→ **YOUR INSTRUCTIONS**:
Over all lines in the data below, count those holding "cref" and give only the result.

Collection entries:
┌──
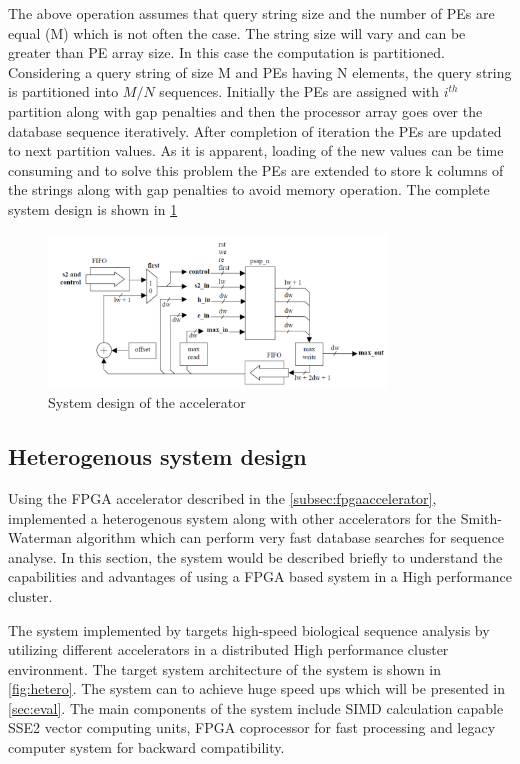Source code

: \documentclass[12pt,twoside]{article}
\begin{document}
The above operation assumes that query string size and the number of PEs are equal (M) which is not often the case. The string size will vary and 
can be greater than PE array size. In this case the computation is partitioned. Considering a query string of size M and PEs having N elements,
the query string is partitioned into $ M/N $ sequences. Initially the PEs are assigned with $ i^{th} $ partition along with gap penalties and
then the processor array goes over the database sequence iteratively. After completion of iteration the PEs are updated to next partition values.
As it is apparent, loading of the new values can be time consuming and to solve this problem the PEs are extended to store k columns of the strings along
with gap penalties to avoid memory operation. The complete system design is shown in \cref{fig:systemdesign} 

\begin{figure}[h]%
    \centering
    \includegraphics[width=0.8\textwidth]{fig/systemdesign}
    \caption{System design of the accelerator \cite[Figure 4]{oliver_hyper_2005}}
    \label{fig:systemdesign}
\end{figure}

\subsection{Heterogenous system design}
\label{sec:hetero}

Using the FPGA accelerator described in the \cref{subsec:fpgaaccelerator}, \textcite{meng_high-performance_2010} implemented a heterogenous system
along with other accelerators for the Smith-Waterman algorithm which can perform very fast database searches for sequence analyse.
In this section, the system would be described briefly to understand the capabilities and advantages of using a FPGA based system in a 
High performance cluster.

The system implemented by \textcite{meng_high-performance_2010} targets high-speed biological sequence analysis by utilizing different accelerators
in a distributed High performance cluster environment. The target system architecture of the system is shown in \cref{fig:hetero}. The system can
to achieve huge speed ups which will be presented in \cref{sec:eval}. The main components of the system include SIMD calculation capable
SSE2 vector computing units, FPGA coprocessor for fast processing and legacy computer system for backward compatibility.
\end{document}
└──
→ **RESPONSE TO THIS TASK**:
4